Spirometry is a common pulmonary function test (PFT) used to assess lung function. It measures the volume and flow of air that a person can inhale and exhale. Typically, it is used to diagnose respiratory conditions such as Chronic Obstructive Pulmonary Disease (COPD), asthma, and pulmonary fibrosis, as well as to monitor these conditions over time.
A device called a spirometer is used to record the volume of air exhaled and the speed of exhalation.
Spirometry is sometimes supplemented with additional tests to assess airway responsiveness or with a bronchodilator test to evaluate the reversibility of airflow obstruction. These tests are invaluable for diagnosing, managing, and tracking conditions and informing treatment decisions.
The Forced Oscillation Technique (FOT) is a non-invasive method used to assess respiratory mechanics by applying small pressure oscillations during normal breathing. FOT has shown proven results in both clinical and research settings, as it requires minimal patient cooperation and does not alter airway smooth muscle tone, unlike spirometry.
Bronchodilation Sensitivity
While results may vary, FOT has shown promising outcomes in assessing bronchodilation, especially in pediatric cases.

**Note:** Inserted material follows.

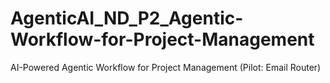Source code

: # AgenticAI_ND_P2_Agentic-Workflow-for-Project-Management
AI-Powered Agentic Workflow for Project Management (Pilot: Email Router)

Airway Obstruction Detection
This technique is particularly useful for children and those with bronchial hyperresponsiveness, as it does not require a deep breath.
Field and Epidemiological Studies
The simplicity and minimal cooperation required make FOT ideal for large population studies or for patients who are unable to perform complex maneuvers.
FOT technology is expanding its clinical applications beyond traditional uses. It is now being utilized to monitor respiratory mechanics during mechanical ventilation and sleep, offering valuable insights that support patient care.
While FOT is a valuable tool for assessing respiratory function, it may not fully capture the complex nature of the respiratory system, especially regarding its non-linear properties. This limitation often arises from its reliance on small oscillations, which can restrict the range of mechanical properties it can evaluate. However, its non-invasive nature makes it a versatile and useful tool in respiratory medicine.
Body Box Plethysmography also known as Pulmonary Plethysmography or Body Plethysmography, is a lung function test. Usually this test is considered to measure the volume of air in the lungs. The reason this procedure is named ‘body box plethysmography’ is, it is conducted in a sealed chamber.
Body Box Environment: The test subject enters a see-through plastic box, approximately the size of a small telephone booth, where machines measure lung function.
Initial Exhalation: At the end of normal expiration, the mouthpiece is closed.
Inspiratory Effort: The patient is then asked to make an inspiratory effort, and the machines measure the volume of air entering and leaving the lungs.
Body Plethysmography assesses lung function by determining:
Tidal volume (TV): the amount of air in the lungs after a deep breath
Residual volume (RV): the amount of air left in the lungs after exhaling as much as possible
This test helps diagnose and monitor respiratory conditions, such as asthma, chronic obstructive pulmonary disease (COPD), and pulmonary fibrosis.
Body Plethysmography is a safe test, but deep breathing during the procedure may cause temporary lightheadedness or dizziness.
Diffusing Capacity for Carbon Monoxide (DLCO) is a medical test that measures the ability of the lungs to transfer oxygen into the bloodstream. This test is a key indicator of lung function and is used to diagnose and monitor various pulmonary disorders. DLCO is usually expressed in mL/min/mm Hg or mmol/min/kPa, representing the volume of carbon monoxide transferred per minute for each unit of pressure difference across the available gas exchange surface in the lungs.
Understanding DLCO Readings Here is a guide to interpreting DLCO levels:
– Mild: >60% predicted DLCO
– Moderate: 40-60% predicted DLCO
– Severe: <40% predicted DLCO
DLCO Evaluation Applications DLCO is useful for assessing patients with,
-Dyspnea (shortness of breath)
-Hypoxemia (low oxygen levels in the blood)
-Emphysema
-Interstitial Lung Disease (ILD)
-Idiopathic Pulmonary Fibrosis (IPF)
DLCO can serve as an early indicator for conditions like IPF before spirometric changes appear, aiding in diagnosis, tracking disease progression, and evaluating response to therapy.
Reference Values Until 2017, there were no widely recognized reference values for DLCO. Currently, instrument manufacturers consider 80%-120% as the normal range.
A DLCO reading of <60% is generally considered a poor prognosis indicator for lung cancer resection. The test also assists in treatment decisions and in monitoring the response to therapy in patients with chronic lung diseases.